Parsing json documents from a stream
twitter stream contents
The twitter stream api emits json documents delimited by \r\n
. Sometimes there will be partial or corrupt json documents. Sometimes there will be empty lines. Empty lines are used as a keep-alive mechanism for sparse streams.
The json parser that I selected does not support streaming natively, so there needs to be code that carves a set of strings into a set of json documents.
parsetweets
parsetweets
defines a new rxcpp operator that will take strings in and return json documents.
// parse tweets
auto tweets = chunks | parsetweets(tweetthread);
To find the end of a tweet we need to know when a string ends in \r\n
.
auto isEndOfTweet = [](const string& s){
if (s.size() < 2) return false;
auto it0 = s.begin() + (s.size() - 2);
auto it1 = s.begin() + (s.size() - 1);
return *it0 == '\r' && *it1 == '\n';
};
Split each string on \r\n
when it arrives.
split()
usescregex_token_iterator
to take a string and split it into avector<string>
// create strings split on \r
auto strings = chunks |
concat_map([](const string& s){
auto splits = split(s, "\r\n");
return iterate(move(splits));
}) |
filter([](const string& s){
return !s.empty();
}) |
publish() |
ref_count();
Now create a stream that emits 0 when a string ending in \r\n
occurs.
// filter to last string in each line
auto closes = strings |
filter(isEndOfTweet) |
rxo::map([](const string&){return 0;});
Now use closes
to signal the begin and end of a window. This will produce a window for each set of strings that make up one json document.
start_with()
opens the first window, after which each close also opens a new window.
// group strings by line
auto linewindows = strings |
window_toggle(closes | start_with(0), [=](int){return closes;});
Each window will have 1 or more strings. Now reduce each window to a single string.
sum()
concatenates the strings usingoperator+()
.start_with()
is required to prime thesum()
, without it there would be an exception for empty windows.

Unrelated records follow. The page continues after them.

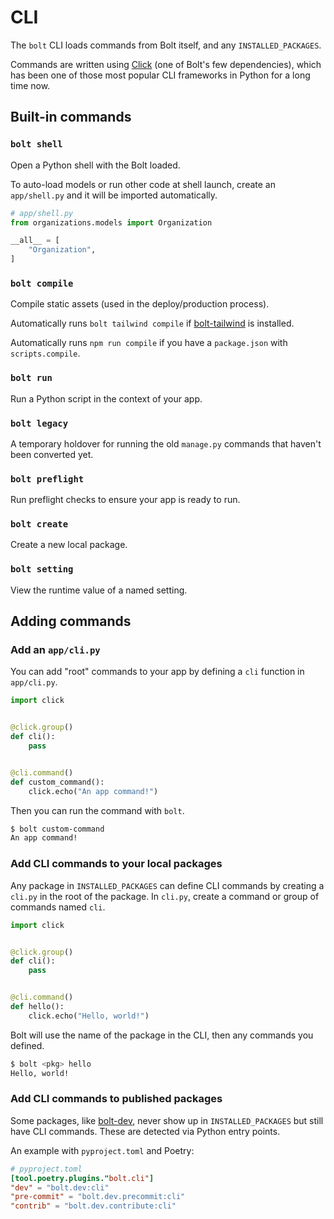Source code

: # CLI

The `bolt` CLI loads commands from Bolt itself, and any `INSTALLED_PACKAGES`.

Commands are written using [Click]((https://click.palletsprojects.com/en/8.1.x/))
(one of Bolt's few dependencies),
which has been one of those most popular CLI frameworks in Python for a long time now.

## Built-in commands

### `bolt shell`

Open a Python shell with the Bolt loaded.

To auto-load models or run other code at shell launch,
create an `app/shell.py` and it will be imported automatically.

```python
# app/shell.py
from organizations.models import Organization

__all__ = [
    "Organization",
]
```

### `bolt compile`

Compile static assets (used in the deploy/production process).

Automatically runs `bolt tailwind compile` if [bolt-tailwind](https://boltframework.dev/docs/bolt-tailwind/) is installed.

Automatically runs `npm run compile` if you have a `package.json` with `scripts.compile`.

### `bolt run`

Run a Python script in the context of your app.

### `bolt legacy`

A temporary holdover for running the old `manage.py` commands that haven't been converted yet.

### `bolt preflight`

Run preflight checks to ensure your app is ready to run.

### `bolt create`

Create a new local package.

### `bolt setting`

View the runtime value of a named setting.

## Adding commands

### Add an `app/cli.py`

You can add "root" commands to your app by defining a `cli` function in `app/cli.py`.

```python
import click


@click.group()
def cli():
    pass


@cli.command()
def custom_command():
    click.echo("An app command!")
```

Then you can run the command with `bolt`.

```bash
$ bolt custom-command
An app command!
```

### Add CLI commands to your local packages

Any package in `INSTALLED_PACKAGES` can define CLI commands by creating a `cli.py` in the root of the package.
In `cli.py`, create a command or group of commands named `cli`.

```python
import click


@click.group()
def cli():
    pass


@cli.command()
def hello():
    click.echo("Hello, world!")
```

Bolt will use the name of the package in the CLI,
then any commands you defined.

```bash
$ bolt <pkg> hello
Hello, world!
```

### Add CLI commands to published packages

Some packages, like [bolt-dev](https://boltframework.dev/docs/bolt-dev/),
never show up in `INSTALLED_PACKAGES` but still have CLI commands.
These are detected via Python entry points.

An example with `pyproject.toml` and Poetry:

```toml
# pyproject.toml
[tool.poetry.plugins."bolt.cli"]
"dev" = "bolt.dev:cli"
"pre-commit" = "bolt.dev.precommit:cli"
"contrib" = "bolt.dev.contribute:cli"
```
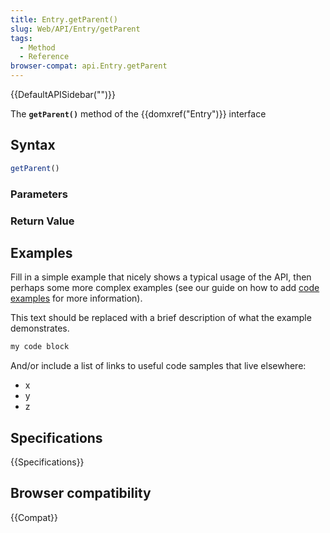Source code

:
 ```yaml
---
title: Entry.getParent()
slug: Web/API/Entry/getParent
tags:
  - Method
  - Reference
browser-compat: api.Entry.getParent
---
```

{{DefaultAPISidebar("")}}

The **`getParent()`** method of the {{domxref("Entry")}} interface 

## Syntax

```js
getParent()
```

### Parameters



### Return Value



## Examples

Fill in a simple example that nicely shows a typical usage of the API, then perhaps some more complex examples (see our guide on how to add [code examples](/en-US/docs/MDN/Contribute/Structures/Code_examples) for more information).

This text should be replaced with a brief description of what the example demonstrates.

```js
my code block
```

And/or include a list of links to useful code samples that live elsewhere:

*   x
*   y
*   z

## Specifications

{{Specifications}}

## Browser compatibility

{{Compat}}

// reduce the strings for a line into one string
auto lines = linewindows |
flat_map([](const observable<string>& w) {
return w | start_with<string>("") | sum();
});
Now filter out strings that are empty or not properly delimited and json parse the remaining strings.
return lines |
filter([](const string& s){
return s.size() > 2 && s.find_first_not_of("\r\n") != string::npos;
}) |
observe_on(tweetthread) |
rxo::map([](const string& line){
return make_shared<const json>(json::parse(line));
});
the complete function
inline auto parsetweets(observe_on_one_worker tweetthread)
-> function<observable<shared_ptr<const json>>(observable<string>)> {
return [=](observable<string> chunks){
// create strings split on \r
auto strings = chunks |
concat_map([](const string& s){
auto splits = split(s, "\r\n");
return iterate(move(splits));
}) |
filter([](const string& s){
return !s.empty();
}) |
publish() |
ref_count();
// filter to last string in each line
auto closes = strings |
filter(isEndOfTweet) |
rxo::map([](const string&){return 0;});
// group strings by line
auto linewindows = strings |
window_toggle(closes | start_with(0), [=](int){return closes;});
// reduce the strings for a line into one string
auto lines = linewindows |
flat_map([](const observable<string>& w) {
return w | start_with<string>("") | sum();
});
return lines |
filter([](const string& s){
return s.size() > 2 &&
s.find_first_not_of("\r\n") != string::npos;
}) |
observe_on(tweetthread) |
rxo::map([](const string& line){
return make_shared<const json>(json::parse(line));
});
};
}
algorithms for the win!
This is a fairly complex problem. We have chunks of text arriving over time and they need to be parsed so that json fragments that span chunks are stiched back together and multiple json documents in one chunk are split up. Writing all these algorithms in the raw using promises or callbacks would be a mess of code. Some simple algorithms can be composed to give the functionality with much less chance for confusion or error.